OOP (which is what C++ is for) is a method of thinking they're teaching these days to anyone who expresses an interest in learning how to program. The structure of university courses teaching computing and IT-based subjects is strongly centred around getting students used to the idea of using OOP. Whereas in my day (the days of DOS) it was considered something extremely extraordinary that I was a schoolkid who knew how to use BASIC inside and out, and could handle other computing tasks, when other kids struggled with the concept of "booting up" a PC. Traditional line-numbered BASIC uses a completely different thought process (procedural programming) which is nothing like your OOP. In my experience, people have not become any brighter since the 1980s, but the environment has changed and educational institutions are not indoctrinating people with systems of thought and methodologies for which certain existing industrial conveniences, like C++, are already well-suited. It's fine because if you now consider that the students are to be considered objects belonging the class IndustrialProduct, but the new students might be less adaptable to other programming approaches.
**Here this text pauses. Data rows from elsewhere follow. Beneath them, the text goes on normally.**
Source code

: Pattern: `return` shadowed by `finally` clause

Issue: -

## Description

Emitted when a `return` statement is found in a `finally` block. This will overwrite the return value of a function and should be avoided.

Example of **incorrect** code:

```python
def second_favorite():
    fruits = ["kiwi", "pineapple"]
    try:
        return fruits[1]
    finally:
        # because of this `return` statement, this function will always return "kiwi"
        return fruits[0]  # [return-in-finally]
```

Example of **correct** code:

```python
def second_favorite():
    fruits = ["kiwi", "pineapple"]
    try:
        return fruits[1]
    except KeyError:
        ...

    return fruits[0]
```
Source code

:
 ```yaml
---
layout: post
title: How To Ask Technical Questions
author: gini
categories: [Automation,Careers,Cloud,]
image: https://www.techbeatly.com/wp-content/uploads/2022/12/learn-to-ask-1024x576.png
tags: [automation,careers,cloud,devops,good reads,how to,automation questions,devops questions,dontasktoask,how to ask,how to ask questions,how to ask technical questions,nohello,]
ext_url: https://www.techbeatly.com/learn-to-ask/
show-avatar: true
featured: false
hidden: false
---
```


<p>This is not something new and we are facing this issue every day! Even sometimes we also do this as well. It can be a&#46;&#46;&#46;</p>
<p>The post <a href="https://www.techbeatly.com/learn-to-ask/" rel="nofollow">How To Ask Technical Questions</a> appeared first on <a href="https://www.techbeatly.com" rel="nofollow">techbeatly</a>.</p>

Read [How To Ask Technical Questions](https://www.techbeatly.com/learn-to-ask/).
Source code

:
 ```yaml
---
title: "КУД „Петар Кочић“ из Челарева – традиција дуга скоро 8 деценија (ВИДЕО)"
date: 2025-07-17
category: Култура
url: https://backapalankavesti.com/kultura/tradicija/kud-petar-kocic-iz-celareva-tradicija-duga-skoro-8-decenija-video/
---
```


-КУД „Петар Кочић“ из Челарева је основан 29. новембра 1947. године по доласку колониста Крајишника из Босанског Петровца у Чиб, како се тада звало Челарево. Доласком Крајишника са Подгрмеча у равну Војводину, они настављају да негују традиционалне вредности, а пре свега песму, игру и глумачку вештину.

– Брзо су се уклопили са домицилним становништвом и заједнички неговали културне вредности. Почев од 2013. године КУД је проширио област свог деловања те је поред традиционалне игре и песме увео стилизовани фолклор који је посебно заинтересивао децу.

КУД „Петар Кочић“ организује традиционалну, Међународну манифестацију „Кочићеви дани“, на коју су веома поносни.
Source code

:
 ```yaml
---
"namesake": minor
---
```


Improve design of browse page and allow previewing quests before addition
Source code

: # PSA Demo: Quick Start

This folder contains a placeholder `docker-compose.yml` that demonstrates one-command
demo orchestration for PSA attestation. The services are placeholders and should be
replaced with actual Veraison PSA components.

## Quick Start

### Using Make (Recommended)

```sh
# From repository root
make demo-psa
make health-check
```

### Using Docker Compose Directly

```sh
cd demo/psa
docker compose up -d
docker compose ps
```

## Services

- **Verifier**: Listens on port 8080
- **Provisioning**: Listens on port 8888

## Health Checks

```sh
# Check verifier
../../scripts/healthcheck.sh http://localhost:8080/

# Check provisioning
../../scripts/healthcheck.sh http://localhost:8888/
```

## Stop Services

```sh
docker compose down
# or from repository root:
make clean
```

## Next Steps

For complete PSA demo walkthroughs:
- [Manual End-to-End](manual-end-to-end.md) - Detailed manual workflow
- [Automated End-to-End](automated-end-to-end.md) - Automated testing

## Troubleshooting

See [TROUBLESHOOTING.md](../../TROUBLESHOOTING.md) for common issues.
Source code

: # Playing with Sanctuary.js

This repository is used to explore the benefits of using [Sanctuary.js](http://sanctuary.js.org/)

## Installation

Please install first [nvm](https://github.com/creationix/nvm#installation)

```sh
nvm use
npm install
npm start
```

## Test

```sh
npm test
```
Realistically, few of us here will be going into the games development industry, so there is no value in the industrial standard (i.e. using C++ so that code is easily maintainable and programmers more replaceable). Also, would McProgramming students be as suitable as myself if they were forced to deal with assembly language programming and had their high-level tools taken away? I really doubt it.
You are a university-level physicist and certain concepts such as discrete mathematics are naturally a piece of cake to understand for you, but they might not be to the hypothetical "complete newbie" who might be a kid or someone who just likes to have a smoke/drink and play Sonic after work, and then one day has a brainwave and becomes enamoured with the idea of making a cool game, and doing a better job of it than the pros. But that person would be able to prepare their game pretty fast and without doing any study on the obscure formal syntax of a programming language, by taking advantage of what's there.
I chose a non-science and non-computing path in my formal education, so what I now know about non-OOP C programming and OOP programming concepts is entirely self-taught and self-directed. OOP is doctrinal, and as someone who has ploughed through Randall Hyde's book it also seems to be an unrealistic representation of what's going on under the bonnet. If you're resigned to using such a high level of abstraction as C++ or Perl or Java, as well as other people's extensive free dev libraries such as SDL to build your game program, what's the big difference with using a Rapid Application Development tool? It's progress. If you prefer C++ and it's the fastest way for you to get things done, continue to use it by all means. But it's not right to recommend it for beginners because your situation is for the reasons given atypical. Whatever you use, it all turns out to be zeros and ones.